KNOWLEDGE BASE
Log In    |    Knowledge Base    |    4D Home
Tech Tip: Regular expression to search for URL address
PRODUCT: 4D | VERSION: 11.6 | PLATFORM: Mac & Win
Published On: May 21, 2010

This tech tip demonstrates how to exrtact all URL addresses from text.

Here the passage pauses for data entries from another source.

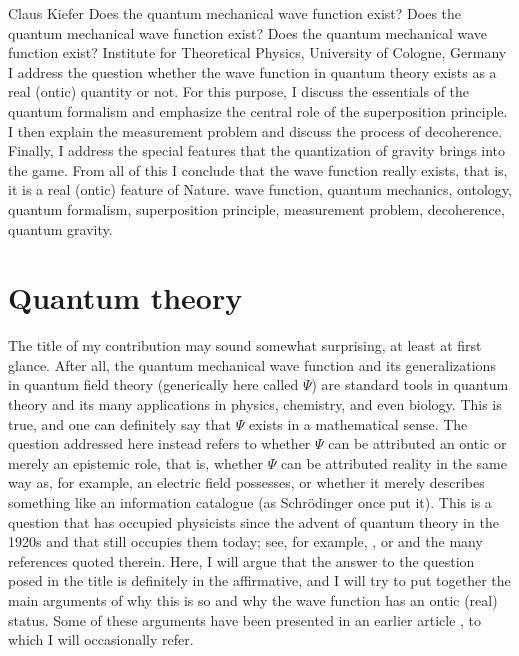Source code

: \begin{artengenv}{Claus Kiefer}
	{Does the quantum mechanical wave function exist?}
	{Does the quantum mechanical wave function exist?}
	{Does the quantum mechanical wave function exist?}
	{Institute for Theoretical Physics, University of Cologne, Germany}
	{I address the question whether the wave function in quantum theory
		exists as a real (ontic) quantity or not. 
		For this purpose, I discuss the essentials of the quantum formalism and emphasize the
		central role of the superposition principle. I then explain the measurement
		problem and discuss the process of decoherence. Finally, I address the
		special features that the quantization of gravity brings into the
		game. From all of this I conclude that the wave function really
		exists, that is, it is a real (ontic) feature of Nature.}
	{wave function, quantum mechanics, ontology, quantum formalism, superposition principle, measurement problem, decoherence, quantum gravity.}







\section{Quantum theory}

\lettrine[loversize=0.13,lines=2,lraise=-0.05,nindent=0em,findent=0.2pt]%
{T}{}he title of my contribution may sound somewhat surprising, at least
at first glance. After all, the quantum mechanical wave function and
its generalizations in quantum field theory (generically here called 
$\Psi$) are standard tools in
quantum theory and its many applications in physics, chemistry, and
even biology. This is true, and one can definitely say that $\Psi$
exists in a mathematical sense. The question addressed here instead refers to
whether $\Psi$ can be attributed an ontic or merely an epistemic role,
that is, whether $\Psi$ can be attributed reality in the same way as,
for example, an electric field possesses, or whether it merely describes
something like an information catalogue (as Schr\"odinger once put
it). This is a question that has occupied physicists since the advent
of quantum theory in the 1920s and that still occupies them today;
see, for example, \parencites{despagnat_veiled_1995}{kiefer_albert_2015},
or \parencite*{boge_quantum_2018} and the many
references quoted therein. Here, I will argue that the answer to
the question posed in the title is definitely in the affirmative, and I
will try to put together the main arguments of why this is so and why
the wave function has an ontic (real) status. Some of these arguments
have been presented in an earlier article \parencite{kiefer_claus_emergence_2012}, to which I
will occasionally refer.  


\end{artengenv}
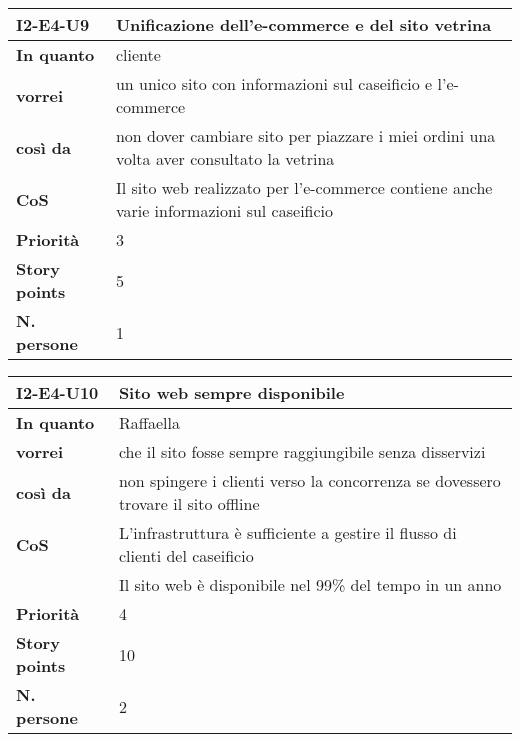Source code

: \begin{table}[H]
  \begin{tabularx}{\textwidth}{lX}
    \toprule
    \textbf{I2-E4-U9} & \textbf{Unificazione dell'e-commerce e del sito vetrina} \\
    \midrule
    \textbf{In quanto} & cliente \\
    \textbf{vorrei} & un unico sito con informazioni sul caseificio e l'e-commerce \\
    \textbf{così da} & non dover cambiare sito per piazzare i miei ordini una volta aver consultato la vetrina \\
    \midrule
    \textbf{CoS} & Il sito web realizzato per l'e-commerce contiene anche varie informazioni sul caseificio \\ 
    \midrule
    \textbf{Priorità} & 3 \\
    \textbf{Story points} & 5 \\
    \textbf{N. persone} & 1 \\
    \bottomrule
  \end{tabularx}
  \label{user-story:i2-e4-u9}
\end{table}

\begin{table}[H]
  \begin{tabularx}{\textwidth}{lX}
    \toprule
    \textbf{I2-E4-U10} & \textbf{Sito web sempre disponibile} \\
    \midrule
    \textbf{In quanto} & Raffaella \\
    \textbf{vorrei} & che il sito fosse sempre raggiungibile senza disservizi \\
    \textbf{così da} & non spingere i clienti verso la concorrenza se dovessero trovare il sito offline \\
    \midrule
    \textbf{CoS} & L'infrastruttura è sufficiente a gestire il flusso di clienti del caseificio \\
    & Il sito web è disponibile nel 99\% del tempo in un anno \\
    \midrule
    \textbf{Priorità} & 4 \\
    \textbf{Story points} & 10 \\
    \textbf{N. persone} & 2 \\
    \bottomrule
  \end{tabularx}
  \label{user-story:i2-e4-u10}
\end{table}


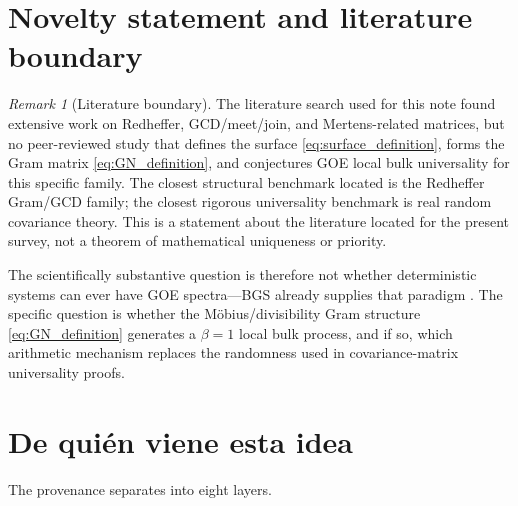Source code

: \documentclass[11pt]{amsart}
\numberwithin{equation}{section}
\theoremstyle{plain}
\theoremstyle{definition}
\theoremstyle{remark}
\newtheorem{remark}[theorem]{Remark}
\begin{document}
\section{Novelty statement and literature boundary}
\label{sec:novelty_boundary}

\begin{remark}[Literature boundary]
\label{rem:literature_boundary}
The literature search used for this note found extensive work on Redheffer, GCD/meet/join, and Mertens-related matrices, but no peer-reviewed study that defines the surface \eqref{eq:surface_definition}, forms the Gram matrix \eqref{eq:GN_definition}, and conjectures GOE local bulk universality for this specific family.  The closest structural benchmark located is the Redheffer Gram/GCD family; the closest rigorous universality benchmark is real random covariance theory.  This is a statement about the literature located for the present survey, not a theorem of mathematical uniqueness or priority.
\end{remark}

The scientifically substantive question is therefore not whether deterministic systems can ever have GOE spectra---BGS already supplies that paradigm \cite{BGS1984}.  The specific question is whether the M\"obius/divisibility Gram structure \eqref{eq:GN_definition} generates a $\beta=1$ local bulk process, and if so, which arithmetic mechanism replaces the randomness used in covariance-matrix universality proofs.

\section{De qui\'en viene esta idea}
\label{sec:provenance}

The provenance separates into eight layers.
\end{document}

ARRAY LONGINT(posFound_a;0)
ARRAY LONGINT(lengthFound_a;0)
ARRAY TEXT(URL_a;0)
C_LONGINT($start)
C_TEXT($mySubstring)
C_TEXT(stringNew; pattern)
C_BOOLEAN($found)

$start:=1
$foung:=False

pattern:="(http|https|ftp)" ` Patterns that contain http or https, or ftp protocols.
pattern:=pattern + "\\://" ` Adding :// to the pattern
pattern:=pattern + "[a-zA-Z0-9\\-\\.]+" `Matches the first part of the domain
pattern:=pattern + "\\.[a-zA-Z]{2,4}" `Match the second part of the domain
pattern:=pattern + "(:[a-zA-Z0-9]*)?/?" `Match the port number and the slash
pattern:=pattern + "([a-zA-Z0-9\\-\\._?\\,'/\\+%\\$#\\=~\\:\\&])*" `Reserved chars
pattern:=pattern + "[^\\.\\,\\)\\(\\s\\']" `Excluded chars

myString:="This is url1 http://www.4d.com and this is url 2"
myString:=myString +"http://forums.4d.fr and http://slashdot.org and another email"
myString:=myString + " http://doc.4d.com/4D-Language-Reference-11.6/Printing/"
myString:=myString + "Subtotal.301-205861.en.html"

Repeat
  $found:=Match regex(pattern;myString;$start;posFound_a;lengthFound_a)
  stringNew:=Substring(myString;posFound_a{0};lengthFound_a{0})
  If ($found)
    APPEND TO ARRAY(URL_a;stringNew)
  End if
  $start:=posFound_a{0}+lengthFound_a{0}
Until (Not($found))


After executing this method the URL_a array will be populated with all URL addresses. This pattern works with most common url addresses.

If the user wants to instead validate a URL address the pattern should begin with "^" and end with "$".